Required work - Please copy, exactly as they appear below, the lines from the one containing "-Deep Learning, Advanced Computer" through the one containing "-Practical Time Series".

Data listing -
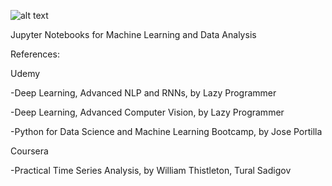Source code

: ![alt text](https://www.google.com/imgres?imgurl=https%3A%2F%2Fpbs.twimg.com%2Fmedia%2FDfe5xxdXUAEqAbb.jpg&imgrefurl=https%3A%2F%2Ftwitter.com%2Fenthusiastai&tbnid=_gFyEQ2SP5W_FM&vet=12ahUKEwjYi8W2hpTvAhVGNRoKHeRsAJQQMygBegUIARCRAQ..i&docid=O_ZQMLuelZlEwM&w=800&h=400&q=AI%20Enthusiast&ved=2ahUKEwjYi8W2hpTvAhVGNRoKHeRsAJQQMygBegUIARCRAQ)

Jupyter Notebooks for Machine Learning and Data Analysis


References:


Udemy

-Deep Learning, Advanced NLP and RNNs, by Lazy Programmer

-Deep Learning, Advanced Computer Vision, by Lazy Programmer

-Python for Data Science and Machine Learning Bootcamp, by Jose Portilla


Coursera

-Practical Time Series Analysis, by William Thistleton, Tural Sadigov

==

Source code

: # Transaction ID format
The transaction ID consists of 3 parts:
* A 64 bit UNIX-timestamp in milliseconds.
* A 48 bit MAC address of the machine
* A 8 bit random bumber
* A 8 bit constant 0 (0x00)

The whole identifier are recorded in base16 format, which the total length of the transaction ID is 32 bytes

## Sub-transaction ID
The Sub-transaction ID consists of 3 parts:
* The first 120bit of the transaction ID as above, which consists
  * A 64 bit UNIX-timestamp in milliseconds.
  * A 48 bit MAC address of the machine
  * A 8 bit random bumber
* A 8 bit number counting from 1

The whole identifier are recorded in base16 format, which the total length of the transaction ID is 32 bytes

...

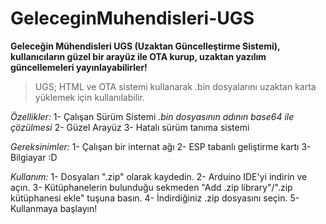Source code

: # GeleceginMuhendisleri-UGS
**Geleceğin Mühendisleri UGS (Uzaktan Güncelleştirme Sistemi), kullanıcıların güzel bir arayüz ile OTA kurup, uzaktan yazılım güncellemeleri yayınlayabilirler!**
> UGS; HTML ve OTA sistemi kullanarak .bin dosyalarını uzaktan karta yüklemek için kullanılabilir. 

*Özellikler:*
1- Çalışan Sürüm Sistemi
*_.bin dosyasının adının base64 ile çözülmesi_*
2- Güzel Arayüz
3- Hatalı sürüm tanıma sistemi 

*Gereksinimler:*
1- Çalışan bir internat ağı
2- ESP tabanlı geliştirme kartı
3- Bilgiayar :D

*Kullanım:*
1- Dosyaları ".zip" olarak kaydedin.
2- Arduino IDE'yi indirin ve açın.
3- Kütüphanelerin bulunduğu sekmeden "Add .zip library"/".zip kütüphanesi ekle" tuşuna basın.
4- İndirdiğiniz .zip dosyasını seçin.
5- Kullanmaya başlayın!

Answer section -
-Deep Learning, Advanced Computer Vision, by Lazy Programmer

-Python for Data Science and Machine Learning Bootcamp, by Jose Portilla


Coursera

-Practical Time Series Analysis, by William Thistleton, Tural Sadigov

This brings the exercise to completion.